__Work request__.
Only the line containing "method. In this" and the lines after it, through the end of the data below, are to be returned, each exactly as it stands.
Start of Listed records
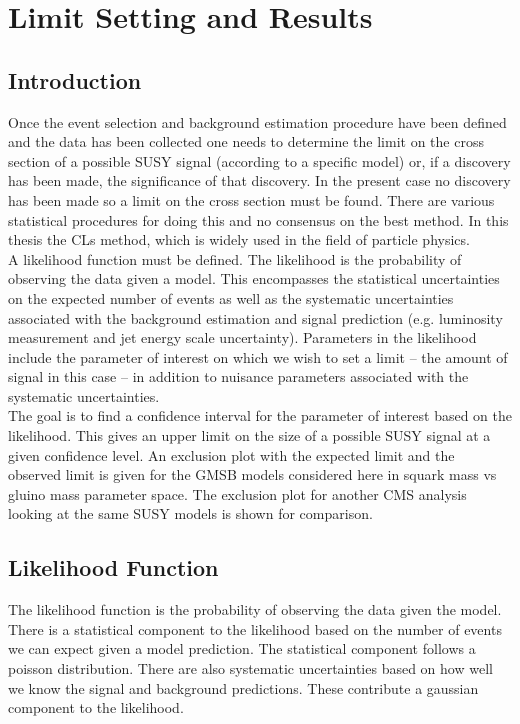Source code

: \chapter{Limit Setting and Results}

\section{Introduction}

Once the event selection and background estimation procedure have been defined
and the data has been collected one needs to determine the limit on the cross
section of a possible SUSY signal (according to a specific model) or, if a 
discovery has been made, the significance of that discovery. In the present case 
no discovery has been made so a limit on the cross section must be found. There 
are various statistical procedures for doing this and no consensus on the best 
method. In this thesis the CLs method, which is widely used in the field of 
particle physics. \\

A likelihood function must be defined. The likelihood is the probability of 
observing the data given a model. This encompasses the statistical uncertainties
on the expected number of events as well as the systematic uncertainties 
associated with the background estimation and signal prediction (e.g. luminosity 
measurement and jet energy scale uncertainty). Parameters in the likelihood 
include the parameter of interest on which we wish to set a limit -- the amount
of signal in this case -- in addition to nuisance parameters associated with 
the systematic uncertainties. \\

The goal is to find a confidence interval for the parameter of interest based
on the likelihood. This gives an upper limit on the size of a possible SUSY 
signal at a given confidence level. An exclusion plot with the expected limit
and the observed limit is given for the GMSB models considered here in squark 
mass vs gluino mass parameter space. The exclusion plot for another CMS analysis
looking at the same SUSY models is shown for comparison.

\section{Likelihood Function}

The likelihood function is the probability of observing the data given the
model. There is a statistical component to the likelihood based on the number of
events we can expect given a model prediction. The statistical component follows
a poisson distribution. There are also systematic uncertainties based on how 
well we know the signal and background predictions. These contribute a gaussian
component to the likelihood. \\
End of Listed records
__Task output__.
method. In this thesis the CLs method, which is widely used in the field of 
particle physics. \\

A likelihood function must be defined. The likelihood is the probability of 
observing the data given a model. This encompasses the statistical uncertainties
on the expected number of events as well as the systematic uncertainties 
associated with the background estimation and signal prediction (e.g. luminosity 
measurement and jet energy scale uncertainty). Parameters in the likelihood 
include the parameter of interest on which we wish to set a limit -- the amount
of signal in this case -- in addition to nuisance parameters associated with 
the systematic uncertainties. \\

The goal is to find a confidence interval for the parameter of interest based
on the likelihood. This gives an upper limit on the size of a possible SUSY 
signal at a given confidence level. An exclusion plot with the expected limit
and the observed limit is given for the GMSB models considered here in squark 
mass vs gluino mass parameter space. The exclusion plot for another CMS analysis
looking at the same SUSY models is shown for comparison.

\section{Likelihood Function}

The likelihood function is the probability of observing the data given the
model. There is a statistical component to the likelihood based on the number of
events we can expect given a model prediction. The statistical component follows
a poisson distribution. There are also systematic uncertainties based on how 
well we know the signal and background predictions. These contribute a gaussian
component to the likelihood. \\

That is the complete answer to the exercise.